# The task
In the material below, the lines from the one containing "This module was" through the one containing "## Screenshots" are to be given again exactly, ends included, and no others.

*** Opening Supplied data ***

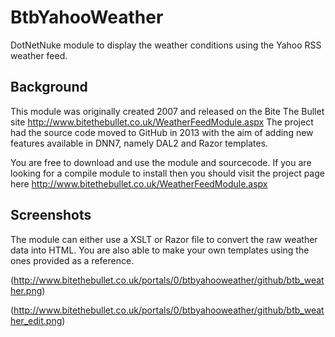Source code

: BtbYahooWeather
===============

DotNetNuke module to display the weather conditions using the Yahoo RSS weather feed.

## Background

This module was originally created 2007 and released on the Bite The Bullet site http://www.bitethebullet.co.uk/WeatherFeedModule.aspx
The project had the source code moved to GitHub in 2013 with the aim of adding new features available in DNN7, namely DAL2 and Razor templates.

You are free to download and use the module and sourcecode. If you are looking for a compile module to install then you should visit the project page here http://www.bitethebullet.co.uk/WeatherFeedModule.aspx

## Screenshots

The module can either use a XSLT or Razor file to convert the raw weather data into HTML. You are also able to make your own templates using the ones provided as a reference.

(http://www.bitethebullet.co.uk/portals/0/btbyahooweather/github/btb_weather.png)

(http://www.bitethebullet.co.uk/portals/0/btbyahooweather/github/btb_weather_edit.png)

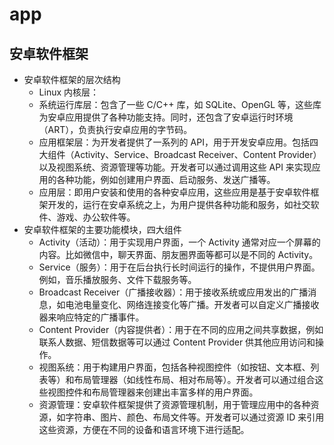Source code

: # app

## 安卓软件框架
- 安卓软件框架的层次结构
  - Linux 内核层：
  - 系统运行库层：包含了一些 C/C++ 库，如 SQLite、OpenGL 等，这些库为安卓应用提供了各种功能支持。同时，还包含了安卓运行时环境（ART），负责执行安卓应用的字节码。
  - 应用框架层：为开发者提供了一系列的 API，用于开发安卓应用。包括四大组件（Activity、Service、Broadcast Receiver、Content Provider）以及视图系统、资源管理等功能。开发者可以通过调用这些 API 来实现应用的各种功能，例如创建用户界面、启动服务、发送广播等。
  - 应用层：即用户安装和使用的各种安卓应用，这些应用是基于安卓软件框架开发的，运行在安卓系统之上，为用户提供各种功能和服务，如社交软件、游戏、办公软件等。
- 安卓软件框架的主要功能模块，四大组件
  - Activity（活动）：用于实现用户界面，一个 Activity 通常对应一个屏幕的内容。比如微信中，聊天界面、朋友圈界面等都可以是不同的 Activity。
  - Service（服务）：用于在后台执行长时间运行的操作，不提供用户界面。例如，音乐播放服务、文件下载服务等。
  - Broadcast Receiver（广播接收器）：用于接收系统或应用发出的广播消息，如电池电量变化、网络连接变化等广播。开发者可以自定义广播接收器来响应特定的广播事件。
  - Content Provider（内容提供者）：用于在不同的应用之间共享数据，例如联系人数据、短信数据等可以通过 Content Provider 供其他应用访问和操作。
  - 视图系统：用于构建用户界面，包括各种视图控件（如按钮、文本框、列表等）和布局管理器（如线性布局、相对布局等）。开发者可以通过组合这些视图控件和布局管理器来创建出丰富多样的用户界面。
  - 资源管理：安卓软件框架提供了资源管理机制，用于管理应用中的各种资源，如字符串、图片、颜色、布局文件等。开发者可以通过资源 ID 来引用这些资源，方便在不同的设备和语言环境下进行适配。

*** Closing Supplied data ***

# Reply to the task
This module was originally created 2007 and released on the Bite The Bullet site http://www.bitethebullet.co.uk/WeatherFeedModule.aspx
The project had the source code moved to GitHub in 2013 with the aim of adding new features available in DNN7, namely DAL2 and Razor templates.

You are free to download and use the module and sourcecode. If you are looking for a compile module to install then you should visit the project page here http://www.bitethebullet.co.uk/WeatherFeedModule.aspx

## Screenshots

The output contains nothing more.